▶ _Required work_: Print every record word for word.

Supplied material START

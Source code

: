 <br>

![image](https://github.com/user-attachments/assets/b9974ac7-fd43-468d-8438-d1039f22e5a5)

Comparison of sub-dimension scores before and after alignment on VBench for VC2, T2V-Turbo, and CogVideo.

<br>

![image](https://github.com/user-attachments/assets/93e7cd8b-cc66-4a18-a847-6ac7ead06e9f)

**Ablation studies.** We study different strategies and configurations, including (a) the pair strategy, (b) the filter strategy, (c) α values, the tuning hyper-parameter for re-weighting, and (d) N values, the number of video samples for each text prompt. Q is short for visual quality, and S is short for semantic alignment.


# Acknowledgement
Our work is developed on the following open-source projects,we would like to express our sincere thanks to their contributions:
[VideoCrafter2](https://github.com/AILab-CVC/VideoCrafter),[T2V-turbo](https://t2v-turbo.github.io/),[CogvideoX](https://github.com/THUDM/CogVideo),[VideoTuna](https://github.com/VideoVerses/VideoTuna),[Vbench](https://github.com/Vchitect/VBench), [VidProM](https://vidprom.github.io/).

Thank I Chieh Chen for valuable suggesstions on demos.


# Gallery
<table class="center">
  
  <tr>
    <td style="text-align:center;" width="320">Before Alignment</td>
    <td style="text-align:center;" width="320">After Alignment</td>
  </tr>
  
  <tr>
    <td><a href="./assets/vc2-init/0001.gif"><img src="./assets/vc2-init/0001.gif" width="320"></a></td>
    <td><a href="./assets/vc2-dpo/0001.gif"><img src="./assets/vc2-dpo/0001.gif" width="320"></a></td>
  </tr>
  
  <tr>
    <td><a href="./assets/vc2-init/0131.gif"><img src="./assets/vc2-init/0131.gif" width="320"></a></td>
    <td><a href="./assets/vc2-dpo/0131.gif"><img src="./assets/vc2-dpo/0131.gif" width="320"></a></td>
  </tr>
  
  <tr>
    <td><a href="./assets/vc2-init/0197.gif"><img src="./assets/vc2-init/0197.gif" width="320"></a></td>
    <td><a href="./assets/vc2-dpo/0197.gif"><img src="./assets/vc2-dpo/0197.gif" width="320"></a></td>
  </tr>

Supplied material END

▶ _Solution to the problem_:
Source code

: <br>

![image](https://github.com/user-attachments/assets/b9974ac7-fd43-468d-8438-d1039f22e5a5)

Comparison of sub-dimension scores before and after alignment on VBench for VC2, T2V-Turbo, and CogVideo.

<br>

![image](https://github.com/user-attachments/assets/93e7cd8b-cc66-4a18-a847-6ac7ead06e9f)

**Ablation studies.** We study different strategies and configurations, including (a) the pair strategy, (b) the filter strategy, (c) α values, the tuning hyper-parameter for re-weighting, and (d) N values, the number of video samples for each text prompt. Q is short for visual quality, and S is short for semantic alignment.


# Acknowledgement
Our work is developed on the following open-source projects,we would like to express our sincere thanks to their contributions:
[VideoCrafter2](https://github.com/AILab-CVC/VideoCrafter),[T2V-turbo](https://t2v-turbo.github.io/),[CogvideoX](https://github.com/THUDM/CogVideo),[VideoTuna](https://github.com/VideoVerses/VideoTuna),[Vbench](https://github.com/Vchitect/VBench), [VidProM](https://vidprom.github.io/).

Thank I Chieh Chen for valuable suggesstions on demos.


# Gallery
<table class="center">
  
  <tr>
    <td style="text-align:center;" width="320">Before Alignment</td>
    <td style="text-align:center;" width="320">After Alignment</td>
  </tr>
  
  <tr>
    <td><a href="./assets/vc2-init/0001.gif"><img src="./assets/vc2-init/0001.gif" width="320"></a></td>
    <td><a href="./assets/vc2-dpo/0001.gif"><img src="./assets/vc2-dpo/0001.gif" width="320"></a></td>
  </tr>
  
  <tr>
    <td><a href="./assets/vc2-init/0131.gif"><img src="./assets/vc2-init/0131.gif" width="320"></a></td>
    <td><a href="./assets/vc2-dpo/0131.gif"><img src="./assets/vc2-dpo/0131.gif" width="320"></a></td>
  </tr>
  
  <tr>
    <td><a href="./assets/vc2-init/0197.gif"><img src="./assets/vc2-init/0197.gif" width="320"></a></td>
    <td><a href="./assets/vc2-dpo/0197.gif"><img src="./assets/vc2-dpo/0197.gif" width="320"></a></td>
  </tr>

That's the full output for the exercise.